Whatever I’ve been up to lately, it’s clear I haven’t been doing much blogging. So what have I been up to? Here’s a partial list.

  • EQAB is about to finalize the first report on Oak Ridge’s progress in implementing the climate action plan and meeting the greenhouse gas reduction goals that City Council adopted in 2009 and 2010. The city and the community are on track to meet the first greenhouse gas goals that we adopted for 2015. That’s good news, but the goals for 2015 were modest ones — baby steps toward what needs to be done over the longer term.
  • I’ve been fretting about events surrounding the May 6 county primary election in Anderson County. The way things used to be, our local newspaper would publish profiles of the competing candidates in local elections — so voters could see a factual  report on who was running (at a minimum, the paper would provide basic facts like name, address, age, and occupation). Apparently those days are over — it looks like our local newspaper is no longer attempting to provide election guides. (I hope I’m wrong on that — but since early voting is almost over, a guide published now would be almost too late.) It used to be that the League of Women Voters would hold campaign forums where people could hear all of the candidates in an impartial setting, but this year one of the county’s political parties decided to schedule its own “forum” the same evening as the LWV’s forum. It used to be that local candidates tried to deliver positive messages about themselves, rather than publishing attacks at their opponents, but this year we’ve even received attack ads from candidates for judgeships. All in all, I think it’s harder than ever for voters to make good, informed decisions about the election.
  • And I joined a volunteer crew that pulled up garlic mustard in the greenbelt behind the Garden Apartments (now known as the Rolling Hills Apartments). Garlic mustard is an introduced plant from Europe that’s an invasive weed in this area — it threatens to out-compete our woodland spring wildflowers. It’s not common around this areas, but there’s a population behind the Garden Apartments, in an area that has a pretty amazing collection of spring wildflowers. After several years of volunteer effort, we just might manage to eradicate this weed.

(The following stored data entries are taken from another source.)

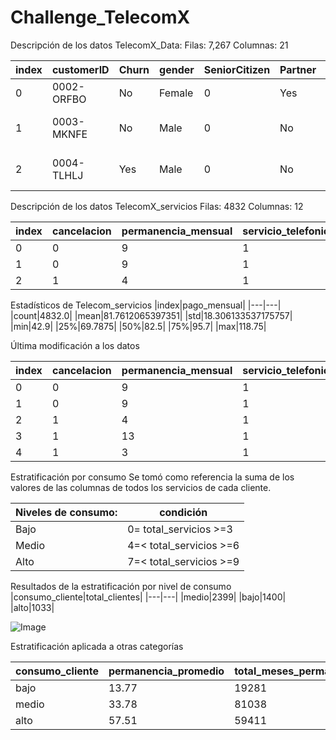 # Challenge_TelecomX

Descripción de los datos TelecomX_Data:
Filas: 7,267
Columnas: 21

|index|customerID|Churn|gender|SeniorCitizen|Partner|Dependents|tenure|PhoneService|MultipleLines|InternetService|OnlineSecurity|OnlineBackup|DeviceProtection|TechSupport|StreamingTV|StreamingMovies|Contract|PaperlessBilling|PaymentMethod|Charges\.Monthly|
|---|---|---|---|---|---|---|---|---|---|---|---|---|---|---|---|---|---|---|---|---|
|0|0002-ORFBO|No|Female|0|Yes|Yes|9|Yes|No|DSL|No|Yes|No|Yes|Yes|No|One year|Yes|Mailed check|65\.6|
|1|0003-MKNFE|No|Male|0|No|No|9|Yes|Yes|DSL|No|No|No|No|No|Yes|Month-to-month|No|Mailed check|59\.9|
|2|0004-TLHLJ|Yes|Male|0|No|No|4|Yes|No|Fiber optic|No|No|Yes|No|No|No|Month-to-month|Yes|Electronic check|73\.9|
 
Descripción de los datos TelecomX_servicios
Filas: 4832
Columnas: 12

|index|cancelacion|permanencia_mensual|servicio\_telefonico|multiples\_lineas|servicio\_internet|seguridad\_online|servicio\_nube|proteccion\_dispositivos|soporte\_tecnico|tv\_satelital|streaming\_peliculas|pago\_mensual|
|---|---|---|---|---|---|---|---|---|---|---|---|---|
|0|0|9|1|0|0|0|1|0|1|1|0|65\.6|
|1|0|9|1|1|0|0|0|0|0|0|1|59\.9|
|2|1|4|1|0|1|0|0|1|0|0|0|73\.9|

Estadísticos de Telecom_servicios
|index|pago\_mensual|
|---|---|
|count|4832\.0|
|mean|81\.7612065397351|
|std|18\.306133537175757|
|min|42\.9|
|25%|69\.7875|
|50%|82\.5|
|75%|95\.7|
|max|118\.75|

Última modificación a los datos

|index|cancelacion|permanencia\_mensual|servicio\_telefonico|multiples\_lineas|servicio\_internet|seguridad\_online|servicio\_nube|proteccion\_dispositivos|soporte\_tecnico|tv\_satelital|streaming\_peliculas|pago\_mensual|total\_servicios|
|---|---|---|---|---|---|---|---|---|---|---|---|---|---|
|0|0|9|1|0|0|0|1|0|1|1|0|65\.6|4|
|1|0|9|1|1|0|0|0|0|0|0|1|59\.9|3|
|2|1|4|1|0|1|0|0|1|0|0|0|73\.9|3|
|3|1|13|1|0|1|0|1|1|0|1|1|98\.0|6|
|4|1|3|1|0|1|0|0|0|1|1|0|83\.9|4|

Estratificación por consumo
Se tomó como referencia la suma de los valores de las columnas de todos los servicios de cada cliente. 

|Niveles de consumo: | condición|
|---|---|
|Bajo| 0= total_servicios >=3|
|Medio| 4=< total_servicios >=6|
|Alto| 7=< total_servicios >=9|

Resultados de la estratificación por nivel de consumo
|consumo\_cliente|total_clientes|
|---|---|
|medio|2399|
|bajo|1400|
|alto|1033|

![Image](https://github.com/user-attachments/assets/f31e8489-21c3-4f7b-b21f-c76d16403770)


Estratificación aplicada a otras categorías

|consumo\_cliente|permanencia\_promedio|total\_meses\_permanencia|ponderacion\_permanencia|gasto\_mensual\_promedio|
|---|---|---|---|---|
|bajo|13\.77|19281|12\.07|62\.42|
|medio|33\.78|81038|50\.73|84\.2|
|alto|57\.51|59411|37\.19|102\.3|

Climate Action Plan — it’s time to comment

The Oak Ridge Environmental Quality Advisory Board’s long-awaited Climate Action Plan is available in draft form for public review — download it here. The plan describes recommended measures for reducing energy consumption (and thus emissions of greenhouse gases) by city government and by the community at large. I missed last Tuesday’s public meeting about it (I was out of town), but I’m definitely looking forward to hearing what people think of the recommendations. City Council is scheduled to receive the final plan in October.

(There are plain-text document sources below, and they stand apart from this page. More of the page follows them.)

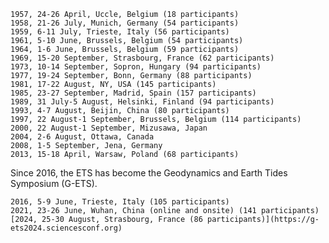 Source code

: 
    1957, 24-26 April, Uccle, Belgium (18 participants)
    1958, 21-26 July, Munich, Germany (54 participants)
    1959, 6-11 July, Trieste, Italy (56 participants)
    1961, 5-10 June, Brussels, Belgium (54 participants)
    1964, 1-6 June, Brussels, Belgium (59 participants)
    1969, 15-20 September, Strasbourg, France (62 participants)
    1973, 10-14 September, Sopron, Hungary (94 participants)
    1977, 19-24 September, Bonn, Germany (88 participants)
    1981, 17-22 August, NY, USA (145 participants)
    1985, 23-27 September, Madrid, Spain (157 participants)
    1989, 31 July-5 August, Helsinki, Finland (94 participants)
    1993, 4-7 August, Beijin, China (80 participants)
    1997, 22 August-1 September, Brussels, Belgium (114 participants)
    2000, 22 August-1 September, Mizusawa, Japan
    2004, 2-6 August, Ottawa, Canada
    2008, 1-5 September, Jena, Germany
    2013, 15-18 April, Warsaw, Poland (68 participants)

Since 2016, the ETS has become the Geodynamics and Earth Tides Symposium (G-ETS).

    2016, 5-9 June, Trieste, Italy (105 participants)
    2021, 23-26 June, Wuhan, China (online and onsite) (141 participants)
    [2024, 25-30 August, Strasbourg, France (86 participants)](https://g-ets2024.sciencesconf.org)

I’ll be interested in receiving people’s comments, but people who want to affect the content of the final plan should send comments on the plan to Athanasia Senecal — her e-mail name is asenecal and the city e-mail domain is cortn.org.


The next phase of the Turnpike (Hwy 95) widening

People are griping (for example, on the new Sustain Oak Ridge Google group) about the Hwy 95 widening projects (the ongoing one from Illinois Ave. to Westover Drive and the next phase from Westover Drive to the Hwy 58 interchange).  These are not City of Oak Ridge projects, but are Tennessee Department of Transportation (TDOT) projects (when complaining about public issues, it’s useful to know which unit of government you have an issue with), and it’s clear that the city has little influence over the way TDOT designs and builds its road projects. However, there has been strong city support for completing both of these projects, as they have been on the books for a very long time and they will not only eliminate some hazards but will also result in extending new utility lines (such as water mains) to the west end of the city, including Rarity Oaks, K-25, and Rarity Ridge.

One thing I’m concerned right now is the design for the next phase. This is a high-priority “shovel-ready” economic stimulus project, based on TDOT design work that was completed 9 years ago, so work  is slated to start soon.  TDOT’s design for this segment calls for a 48-foot wide median and a wide cleared right of way adjacent to both sides of the highway, and extensive cutting and filling to create an elevated roadway — think of an Interstate highway or the Pellissippi Parkway to imagine what is being planned. The grassed median alone will be wider than the entire current roadway. There will be no more trees to buffer between the Southwood subdivision and the highway or between the cleared properties in the Horizon Center and the highway (someone I know said “all trees that you can see from the road will be gone”) and the brick entryway to the Westwood subdivision probably will be removed.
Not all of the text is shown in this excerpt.